At the time of partition in 1947, India agreed to supply water on payment, to Pakistani Canals from the headwork’s located in East Punjab. In April 1948, however, the water supply to the Dipalpur Canal and the lower reaches of the Upper Bari Doab Canal flowing into Lahore district was discontinued. The reason given was that Pakistan had failed to renew the December agreement. The issue was referred to the Inter Dominion conference in May June 1948, and the emerging agreement recognized India’s claim to develop irrigation cropland in the East Punjab areas of cis-Sutlej region where droughts frequently ‘occur. Pakistan also agreed to a progressive reduction of the supply of water in the canals flowing into Pakistan from the Indian part of Punjab. Pakistan agreed to a transition period of seven years to develop its own supply links or alternative sources. During these seven years Pakistan agreed to payment for this water supply.

The 1948 conference made it clear that India recognizes the Punjab partition award to mean that East Punjab and the then Patiala and East Punjab States Union (PEPSU) have superior claim to the rivers flowing through their territory; that is riparian rights are legal not only under the terms of Radcliff award but also in terms of equity. This agreement, which preceded the interstate agreement of 1955, supports the riparian claims to Punjab Rivers by the Punjabi people.
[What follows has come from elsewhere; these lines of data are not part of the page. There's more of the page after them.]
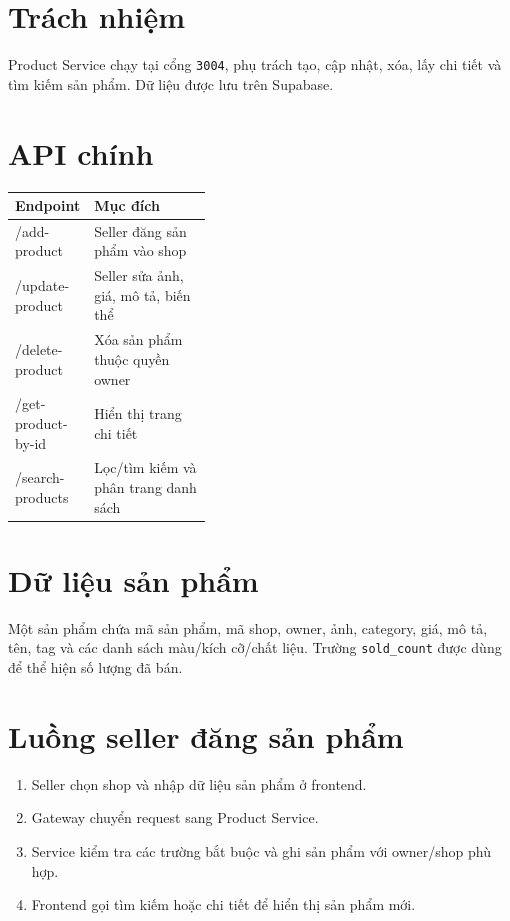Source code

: \documentclass[12pt]{article}
\begin{document}

\section{Trách nhiệm}
Product Service chạy tại cổng \texttt{3004}, phụ trách tạo, cập nhật, xóa, lấy chi tiết và tìm kiếm sản phẩm. Dữ liệu được lưu trên Supabase.

\section{API chính}
\begin{tabularx}{\linewidth}{>{\ttfamily}p{0.39\linewidth} X}
\toprule
Endpoint & Mục đích \\
\midrule
/add-product & Seller đăng sản phẩm vào shop \\
/update-product & Seller sửa ảnh, giá, mô tả, biến thể \\
/delete-product & Xóa sản phẩm thuộc quyền owner \\
/get-product-by-id & Hiển thị trang chi tiết \\
/search-products & Lọc/tìm kiếm và phân trang danh sách \\
\bottomrule
\end{tabularx}

\section{Dữ liệu sản phẩm}
Một sản phẩm chứa mã sản phẩm, mã shop, owner, ảnh, category, giá, mô tả, tên, tag và các danh sách màu/kích cỡ/chất liệu. Trường \texttt{sold\_count} được dùng để thể hiện số lượng đã bán.

\section{Luồng seller đăng sản phẩm}
\begin{enumerate}
  \item Seller chọn shop và nhập dữ liệu sản phẩm ở frontend.
  \item Gateway chuyển request sang Product Service.
  \item Service kiểm tra các trường bắt buộc và ghi sản phẩm với owner/shop phù hợp.
  \item Frontend gọi tìm kiếm hoặc chi tiết để hiển thị sản phẩm mới.
\end{enumerate}
\end{document}
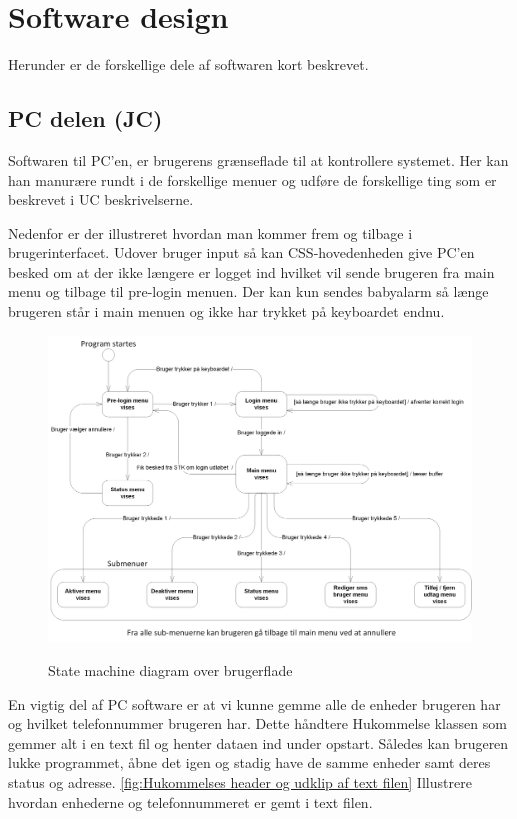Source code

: \clearpage

\section{Software design}

Herunder er de forskellige dele af softwaren kort beskrevet. 

\subsection{PC delen (JC)}

Softwaren til PC'en, er brugerens grænseflade til at kontrollere systemet. Her kan han manurære rundt i de forskellige menuer og udføre de forskellige ting som er beskrevet i UC beskrivelserne.

Nedenfor er der illustreret hvordan man kommer frem og tilbage i brugerinterfacet. Udover bruger input så kan CSS-hovedenheden give PC'en besked om at der ikke længere er logget ind hvilket vil sende brugeren fra main menu og tilbage til pre-login menuen. Der kan kun sendes babyalarm så længe brugeren står i main menuen og ikke har trykket på keyboardet endnu.

\begin{figure}[htbp] \centering
{\includegraphics[width=\textwidth]{billeder/uml/state_machine_main}}
\caption{State machine diagram over brugerflade}
\label{fig:State machine diagram over brugerflade}
\end{figure}

En vigtig del af PC software er at vi kunne gemme alle de enheder brugeren har og hvilket telefonnummer brugeren har. Dette håndtere Hukommelse klassen som gemmer alt i en text fil og henter dataen ind under opstart. Således kan brugeren lukke programmet, åbne det igen og stadig have de samme enheder samt deres status og adresse. \ref{fig:Hukommelses header og udklip af text filen} Illustrere hvordan enhederne og telefonnummeret er gemt i text filen.

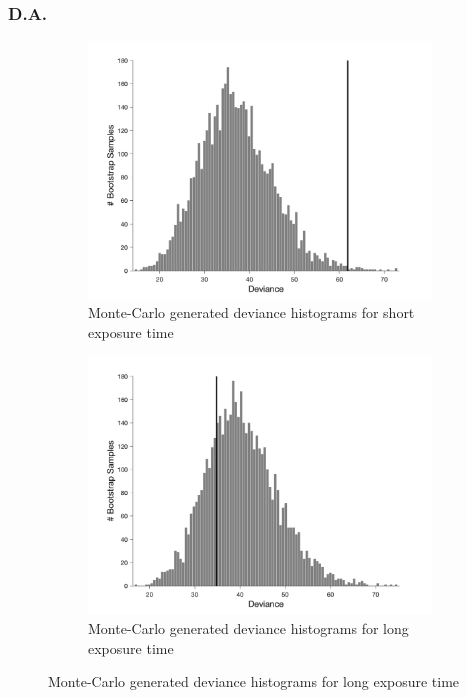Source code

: \documentclass{article}
\begin{document}
\subsubsection*{D.A.}
\begin{figure}[!hb]
    \begin{subfigure}{0.494\textwidth}
        \centering
        \includegraphics[width = \linewidth]{Thesis/plots/gof/segDist/segDist_da_short_bootstrap.png}
        \caption{Monte-Carlo generated deviance histograms for short exposure time}
        \label{fig:da_gof_short_bootstrap}
    \end{subfigure}
    \hspace{0.01\textwidth}
    \begin{subfigure}{0.494\textwidth}
        \centering
        \includegraphics[width = \linewidth]{Thesis/plots/gof/segDist/segDist_da_long_bootstrap.png}
        \caption{Monte-Carlo generated deviance histograms for long exposure time}
        \label{fig:da_gof_long_bootstrap}
    \end{subfigure}
    

\end{figure}
\end{document}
Already 3 million acre feet of water were flowing annually through the Gang Canal of Rajasthan. This water supply comes under the doctrine of prior appropriation, and thus cannot be disputed. Original Gang (or Ganga Nagar) Canal taking off from the Ferozepore headworks was designed to carry only (one million acre feet of water), but this flow was augmented in 1952, when the Harika Dam was constructed.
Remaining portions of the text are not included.